■ About this exercise: Report each line below that carries the word "DoxySeeAlso".

Collected data:
--- --- ---

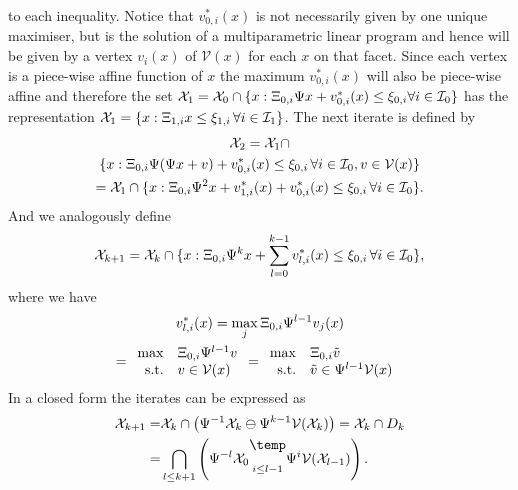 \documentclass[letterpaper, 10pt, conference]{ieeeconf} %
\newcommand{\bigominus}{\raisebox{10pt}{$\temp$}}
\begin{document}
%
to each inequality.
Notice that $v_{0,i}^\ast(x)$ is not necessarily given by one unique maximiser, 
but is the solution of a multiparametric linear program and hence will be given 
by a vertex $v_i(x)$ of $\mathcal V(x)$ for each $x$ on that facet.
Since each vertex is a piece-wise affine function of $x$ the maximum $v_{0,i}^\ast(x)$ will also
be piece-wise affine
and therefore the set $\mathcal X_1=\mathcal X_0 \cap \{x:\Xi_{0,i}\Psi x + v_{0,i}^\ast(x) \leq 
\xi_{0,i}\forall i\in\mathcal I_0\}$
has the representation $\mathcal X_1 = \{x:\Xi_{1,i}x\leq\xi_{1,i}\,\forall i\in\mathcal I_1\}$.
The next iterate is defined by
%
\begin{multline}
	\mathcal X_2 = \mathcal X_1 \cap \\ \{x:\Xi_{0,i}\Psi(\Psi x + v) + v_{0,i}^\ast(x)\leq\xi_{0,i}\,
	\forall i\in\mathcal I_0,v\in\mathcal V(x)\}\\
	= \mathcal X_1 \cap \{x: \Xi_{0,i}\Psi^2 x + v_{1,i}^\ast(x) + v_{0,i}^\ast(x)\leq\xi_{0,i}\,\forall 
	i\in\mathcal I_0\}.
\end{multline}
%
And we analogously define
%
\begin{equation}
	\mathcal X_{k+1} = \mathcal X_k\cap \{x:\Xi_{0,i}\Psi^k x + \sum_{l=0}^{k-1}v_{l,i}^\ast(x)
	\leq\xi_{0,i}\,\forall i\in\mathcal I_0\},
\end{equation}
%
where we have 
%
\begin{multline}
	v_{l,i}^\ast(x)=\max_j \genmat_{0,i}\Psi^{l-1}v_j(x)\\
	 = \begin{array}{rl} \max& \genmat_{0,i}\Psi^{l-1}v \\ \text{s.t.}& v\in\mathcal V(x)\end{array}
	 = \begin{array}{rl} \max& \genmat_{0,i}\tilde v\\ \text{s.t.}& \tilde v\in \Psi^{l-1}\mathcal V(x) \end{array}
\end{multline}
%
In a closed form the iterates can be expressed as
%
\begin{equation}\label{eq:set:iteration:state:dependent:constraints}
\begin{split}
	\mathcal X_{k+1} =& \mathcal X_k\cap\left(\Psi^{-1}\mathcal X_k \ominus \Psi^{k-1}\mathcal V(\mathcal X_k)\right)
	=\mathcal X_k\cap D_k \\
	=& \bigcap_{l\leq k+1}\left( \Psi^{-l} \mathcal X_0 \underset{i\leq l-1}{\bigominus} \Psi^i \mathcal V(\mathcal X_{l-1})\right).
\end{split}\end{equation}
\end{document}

--- --- ---

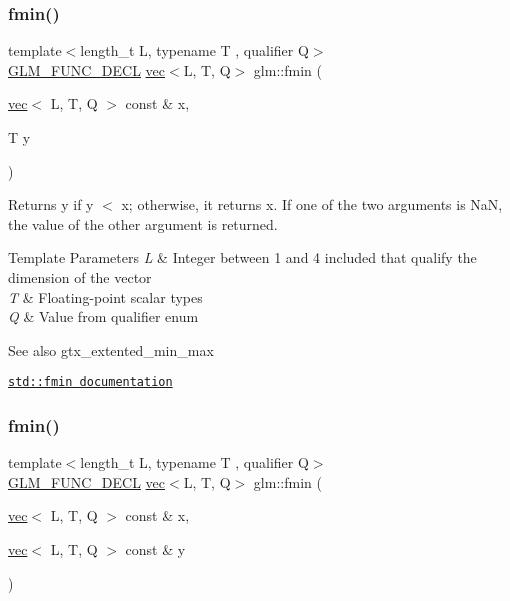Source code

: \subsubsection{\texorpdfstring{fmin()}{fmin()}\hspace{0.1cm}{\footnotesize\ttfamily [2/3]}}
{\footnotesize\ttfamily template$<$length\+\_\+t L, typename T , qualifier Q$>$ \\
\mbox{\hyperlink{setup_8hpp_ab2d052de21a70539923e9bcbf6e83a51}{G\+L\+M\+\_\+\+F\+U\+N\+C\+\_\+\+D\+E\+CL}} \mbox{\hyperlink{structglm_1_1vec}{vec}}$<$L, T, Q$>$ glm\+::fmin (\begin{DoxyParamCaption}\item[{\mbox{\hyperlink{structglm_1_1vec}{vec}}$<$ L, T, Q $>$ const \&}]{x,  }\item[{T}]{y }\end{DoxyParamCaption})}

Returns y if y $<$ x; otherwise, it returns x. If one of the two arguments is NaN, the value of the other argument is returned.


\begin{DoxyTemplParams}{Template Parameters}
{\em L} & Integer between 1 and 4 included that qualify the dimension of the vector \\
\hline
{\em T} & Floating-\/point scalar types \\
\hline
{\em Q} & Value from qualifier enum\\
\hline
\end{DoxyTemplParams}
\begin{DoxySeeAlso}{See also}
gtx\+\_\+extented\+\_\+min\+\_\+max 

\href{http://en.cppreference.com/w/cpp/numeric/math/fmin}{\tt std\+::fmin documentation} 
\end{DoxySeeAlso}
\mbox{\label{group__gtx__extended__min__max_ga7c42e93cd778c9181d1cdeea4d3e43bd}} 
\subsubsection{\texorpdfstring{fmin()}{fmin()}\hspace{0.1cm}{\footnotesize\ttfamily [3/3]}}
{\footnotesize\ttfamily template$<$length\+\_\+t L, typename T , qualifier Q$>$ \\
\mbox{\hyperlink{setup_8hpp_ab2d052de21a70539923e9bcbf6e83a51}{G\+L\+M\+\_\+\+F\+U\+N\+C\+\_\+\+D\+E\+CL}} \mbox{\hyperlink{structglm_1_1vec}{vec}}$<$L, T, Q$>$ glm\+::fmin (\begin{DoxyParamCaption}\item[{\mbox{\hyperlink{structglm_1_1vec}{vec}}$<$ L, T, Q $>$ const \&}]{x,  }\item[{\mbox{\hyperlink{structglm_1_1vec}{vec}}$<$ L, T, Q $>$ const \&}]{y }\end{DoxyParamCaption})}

--- --- ---

■ Solution for this exercise:
\begin{DoxySeeAlso}{See also}
\end{DoxySeeAlso}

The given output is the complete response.